In order to solve this problem, development of a positive electrode active material in a form of a single particle is being actively conducted, but, when preparing an electrode using the positive electrode active material in the form of a single particle, it is difficult to align a c-axis direction, which is a main expansion direction of the positive electrode active material in the form of a single particle, as desired or quantify a degree of alignment. In a case in which the c-axis direction, which is the main expansion direction of the positive electrode active material in the form of a single particle, is not aligned and exists randomly, problems, such as a degradation in life characteristics, a decrease in capacity, and a decrease in output of the battery, occur. Accordingly, there is a need for a technique for overcoming the problems.

Technical Problem

An aspect of the present disclosure provides a positive electrode active material capable of achieving a battery with improved initial resistance characteristics and life characteristics and a positive electrode including the same.

Technical Solution

In order to solve the above-described tasks, the present disclosure provides a positive electrode active material and a positive electrode including the same.

(1) The present disclosure provides a positive electrode active material in a form of a single particle, wherein, after a positive electrode, which includes a positive electrode active material layer containing 80 wt % or more of the positive electrode active material based on a total weight of the positive electrode active material layer, is rolled such that density of the positive electrode active material layer after the rolling is 2.7 g/cm³ or more, when the positive electrode active material layer is analyzed by XRD (X-ray diffraction), a ratio of an area of a (003) peak to an area of all peaks identified in a 2θ range of 100 to 900 satisfies 30% or more.
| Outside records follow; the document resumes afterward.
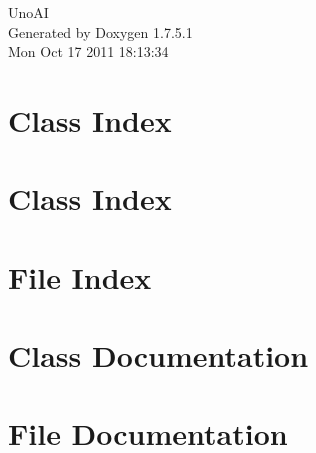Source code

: \documentclass[a4paper]{book}
\begin{document}
\hypersetup{pageanchor=false,citecolor=blue}
\begin{titlepage}
\vspace*{7cm}
\begin{center}
{\Large \-Uno\-A\-I }\\
\vspace*{1cm}
{\large \-Generated by Doxygen 1.7.5.1}\\
\vspace*{0.5cm}
{\small Mon Oct 17 2011 18:13:34}\\
\end{center}
\end{titlepage}
\clearemptydoublepage
{}
\tableofcontents
\clearemptydoublepage
{}
\hypersetup{pageanchor=true,citecolor=blue}
\chapter{\-Class \-Index}

\chapter{\-Class \-Index}

\chapter{\-File \-Index}

\chapter{\-Class \-Documentation}





\chapter{\-File \-Documentation}















\printindex
\end{document}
(2) The present disclosure provides the positive electrode active material of (1) above, wherein, when the positive electrode active material layers before and after the rolling of the positive electrode are analyzed by XRD, a difference in the ratios of the area of the (003) peak to the area of all the peaks identified in a 2θ range of 100 to 900 satisfies 10% or more.

(3) The present disclosure provides the positive electrode active material of (1) or (2) above, wherein the positive electrode active material in the form of a single particle has a ratio of a length in an a-axis direction to a length in a c-axis direction of greater than 1.

(4) The present disclosure provides the positive electrode active material of any one of (1) to (3) above, wherein the positive electrode active material in the form of a single particle is composed of 1 to 50 single crystal grains.

(5) The present disclosure provides the positive electrode active material of (4) above, wherein the single crystal grain has an average grain diameter (D_EBSD) of 0.1 μm to 10 μm.

(6) The present disclosure provides the positive electrode active material of any one of (1) to (5) above, wherein the positive electrode active material in the form of a single particle is a lithium composite transition metal oxide containing nickel (Ni), cobalt (Co), and manganese (Mn).

(7) The present disclosure provides the positive electrode active material of (6) above, wherein the lithium composite transition metal oxide contains 60 mol % or more of the nickel (Ni) among total metals excluding lithium.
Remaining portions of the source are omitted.